Prohibiciones para ejercer el comercio

Por Nuri Rodríguez Olivera y Carlos López Rodríguez

En principio, toda persona capaz puede dedicarse al ejercicio del ramo de comercio que desee, por disposición constitucional. En efecto el art. 36 de la Constitución establece: 

"Toda persona puede dedicarse el trabajo, cultivo, industria, comercio, profesión o cualquier otra actividad lícita, salvo las limitaciones de interés general que establezcan las leyes."

El Código de Comercio crea prohibiciones que afectan a determinadas personas. Se trata de personas que poseen capacidad general, pero que están impedidas para ejercer el comercio en forma profesional. Además de estas prohibiciones, establecidas en el Código de Comercio, existen otras que resultan de leyes que establecen monopolios o de imposiciones legales que imponen determinadas condiciones para la explotación de ciertos giros.

I. Distinción entre incapacidad y prohibición

La doctrina distingue la incapacidad de la prohibición. Entre sus caracteres distintivos se mencionan los siguientes.

La incapacidad se establece en protección del propio sujeto incapaz. La prohibición, en cambio, supone la capacidad. Las normas que las imponen se dictan contra las personas capaces, afectadas por la prohibición. La prohibición tiene en mira diversos intereses: el decoro de determinadas profesiones o funciones, impedir que se realice una competencia desleal y razones de ética y moral.

El incapaz, aunque reitere actos comerciales, no adquiere status de comerciante, pues le falta una condición legal necesaria para ello: la capacidad. Cuando se trata de personas capaces, sometidas a prohibiciones, derivadas del ejercicio de una profesión o de una ocupación o de un cargo, la Ley les prohíbe ejercer el comercio pero, si lo hacen, contrariando la Ley, adquieren la calidad de comerciantes, se les aplica su estatuto, con sus obligaciones y régimen especial de sanciones, incluso la quiebra. De otra manera, estarían en mejores condiciones que las personas sobre las cuales no recaen prohibiciones.

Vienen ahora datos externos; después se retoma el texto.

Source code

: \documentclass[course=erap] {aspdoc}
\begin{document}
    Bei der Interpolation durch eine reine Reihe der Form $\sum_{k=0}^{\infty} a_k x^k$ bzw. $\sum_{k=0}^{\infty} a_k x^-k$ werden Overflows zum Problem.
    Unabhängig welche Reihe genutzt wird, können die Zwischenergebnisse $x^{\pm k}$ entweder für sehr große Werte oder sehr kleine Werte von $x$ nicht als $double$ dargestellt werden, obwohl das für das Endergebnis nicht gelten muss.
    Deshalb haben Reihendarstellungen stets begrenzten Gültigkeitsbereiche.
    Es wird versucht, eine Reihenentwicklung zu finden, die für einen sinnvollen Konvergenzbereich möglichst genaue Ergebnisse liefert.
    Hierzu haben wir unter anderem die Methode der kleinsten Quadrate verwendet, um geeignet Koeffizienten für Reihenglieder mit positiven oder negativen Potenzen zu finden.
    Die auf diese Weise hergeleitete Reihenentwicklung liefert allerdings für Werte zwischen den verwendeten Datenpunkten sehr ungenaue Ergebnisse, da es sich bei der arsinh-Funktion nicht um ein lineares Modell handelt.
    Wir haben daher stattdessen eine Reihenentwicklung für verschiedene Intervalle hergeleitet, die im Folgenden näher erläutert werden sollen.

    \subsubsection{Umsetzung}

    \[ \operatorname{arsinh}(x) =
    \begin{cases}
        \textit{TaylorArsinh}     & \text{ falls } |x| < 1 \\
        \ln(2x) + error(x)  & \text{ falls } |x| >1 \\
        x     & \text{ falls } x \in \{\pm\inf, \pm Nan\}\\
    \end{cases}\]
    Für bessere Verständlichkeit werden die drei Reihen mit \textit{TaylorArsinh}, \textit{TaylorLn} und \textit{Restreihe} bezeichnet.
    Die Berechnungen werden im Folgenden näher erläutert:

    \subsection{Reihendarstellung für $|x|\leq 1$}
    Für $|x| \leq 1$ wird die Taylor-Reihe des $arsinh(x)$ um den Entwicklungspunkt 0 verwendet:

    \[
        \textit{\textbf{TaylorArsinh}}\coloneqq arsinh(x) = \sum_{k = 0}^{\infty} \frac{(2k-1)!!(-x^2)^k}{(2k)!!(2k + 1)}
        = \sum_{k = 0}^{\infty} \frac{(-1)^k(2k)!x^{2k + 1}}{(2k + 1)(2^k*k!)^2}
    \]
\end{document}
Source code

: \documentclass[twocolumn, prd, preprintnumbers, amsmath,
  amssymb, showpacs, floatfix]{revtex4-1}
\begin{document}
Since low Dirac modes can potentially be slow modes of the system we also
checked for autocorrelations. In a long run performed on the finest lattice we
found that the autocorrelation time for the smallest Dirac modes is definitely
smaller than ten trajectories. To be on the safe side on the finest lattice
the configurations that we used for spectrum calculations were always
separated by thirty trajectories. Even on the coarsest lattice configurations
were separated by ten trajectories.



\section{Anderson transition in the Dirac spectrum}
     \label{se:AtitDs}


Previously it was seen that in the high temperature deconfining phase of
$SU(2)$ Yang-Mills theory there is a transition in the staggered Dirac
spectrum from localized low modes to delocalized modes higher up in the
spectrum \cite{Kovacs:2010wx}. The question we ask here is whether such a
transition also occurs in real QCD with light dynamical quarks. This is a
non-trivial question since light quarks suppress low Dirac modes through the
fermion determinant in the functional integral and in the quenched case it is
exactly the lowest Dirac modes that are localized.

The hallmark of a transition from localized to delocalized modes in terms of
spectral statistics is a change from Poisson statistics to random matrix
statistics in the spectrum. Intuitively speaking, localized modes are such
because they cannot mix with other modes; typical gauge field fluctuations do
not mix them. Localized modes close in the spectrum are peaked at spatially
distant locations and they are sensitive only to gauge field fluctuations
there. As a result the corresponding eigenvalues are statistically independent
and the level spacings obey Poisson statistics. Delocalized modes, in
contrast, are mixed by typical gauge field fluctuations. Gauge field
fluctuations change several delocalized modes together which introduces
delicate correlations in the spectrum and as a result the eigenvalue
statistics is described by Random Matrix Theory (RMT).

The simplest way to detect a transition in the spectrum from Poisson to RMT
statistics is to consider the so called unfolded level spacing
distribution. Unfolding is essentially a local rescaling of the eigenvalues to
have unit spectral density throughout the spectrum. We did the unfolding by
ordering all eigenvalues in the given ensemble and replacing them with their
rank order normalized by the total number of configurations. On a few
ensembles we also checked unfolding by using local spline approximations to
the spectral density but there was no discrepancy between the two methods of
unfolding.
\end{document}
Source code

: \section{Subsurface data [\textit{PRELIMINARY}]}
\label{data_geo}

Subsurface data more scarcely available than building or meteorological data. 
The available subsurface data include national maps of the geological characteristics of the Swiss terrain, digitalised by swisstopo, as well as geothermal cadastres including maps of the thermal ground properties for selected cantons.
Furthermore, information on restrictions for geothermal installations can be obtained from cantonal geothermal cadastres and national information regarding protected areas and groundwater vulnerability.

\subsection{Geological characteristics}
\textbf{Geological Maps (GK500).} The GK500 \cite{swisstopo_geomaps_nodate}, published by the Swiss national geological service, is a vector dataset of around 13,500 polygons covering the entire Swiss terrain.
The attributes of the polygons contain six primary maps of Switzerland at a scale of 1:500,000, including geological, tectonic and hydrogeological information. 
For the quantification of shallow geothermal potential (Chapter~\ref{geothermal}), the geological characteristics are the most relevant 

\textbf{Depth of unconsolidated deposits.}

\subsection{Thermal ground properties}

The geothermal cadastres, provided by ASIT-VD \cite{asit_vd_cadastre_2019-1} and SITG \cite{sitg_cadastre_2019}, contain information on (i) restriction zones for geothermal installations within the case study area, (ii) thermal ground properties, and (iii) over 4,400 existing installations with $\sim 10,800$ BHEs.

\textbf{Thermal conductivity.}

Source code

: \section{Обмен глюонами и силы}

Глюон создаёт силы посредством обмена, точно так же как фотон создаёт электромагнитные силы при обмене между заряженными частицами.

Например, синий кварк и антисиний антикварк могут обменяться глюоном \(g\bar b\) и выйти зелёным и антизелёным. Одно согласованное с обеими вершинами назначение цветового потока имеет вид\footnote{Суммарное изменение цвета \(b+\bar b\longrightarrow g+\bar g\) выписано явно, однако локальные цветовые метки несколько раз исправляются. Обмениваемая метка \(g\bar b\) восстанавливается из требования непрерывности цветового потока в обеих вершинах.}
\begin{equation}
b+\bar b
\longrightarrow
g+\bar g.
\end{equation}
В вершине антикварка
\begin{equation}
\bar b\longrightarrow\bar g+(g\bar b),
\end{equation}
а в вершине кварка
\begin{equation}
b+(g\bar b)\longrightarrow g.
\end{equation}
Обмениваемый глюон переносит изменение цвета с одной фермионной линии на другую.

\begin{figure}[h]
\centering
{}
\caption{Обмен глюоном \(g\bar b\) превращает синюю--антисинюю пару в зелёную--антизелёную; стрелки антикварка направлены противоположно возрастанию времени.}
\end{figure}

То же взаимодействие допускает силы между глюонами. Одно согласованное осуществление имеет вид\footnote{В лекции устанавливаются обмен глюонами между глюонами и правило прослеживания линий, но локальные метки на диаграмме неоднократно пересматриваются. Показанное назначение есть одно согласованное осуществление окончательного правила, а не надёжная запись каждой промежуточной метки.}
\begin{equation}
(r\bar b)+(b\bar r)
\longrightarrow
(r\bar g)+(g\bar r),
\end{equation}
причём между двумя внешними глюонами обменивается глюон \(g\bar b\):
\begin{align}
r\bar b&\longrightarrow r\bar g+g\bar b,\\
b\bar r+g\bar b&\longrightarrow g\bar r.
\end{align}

II. Análisis de las prohibiciones establecidas en el Código de Comercio

En el capítulo II del Código de Comercio, se establecen dos clases de prohibiciones: por incompatibilidad de estado y por incapacidad legal. Estas no son las únicas prohibiciones para comerciar. Existen otras contenidas en el Código de Comercio y en otras leyes, según se verá.

Según el artículo 8 del Código Civil, lo hecho contra las leyes prohibitivas es nulo. Consecuentemente, los actos realizados por quien tiene prohibido ejercer el comercio son nulos. Esta nulidad es absoluta e invocable por quien contrató con el prohibido, pero no por este último.

A. Prohibiciones por incompatibilidades de estado (art. 27)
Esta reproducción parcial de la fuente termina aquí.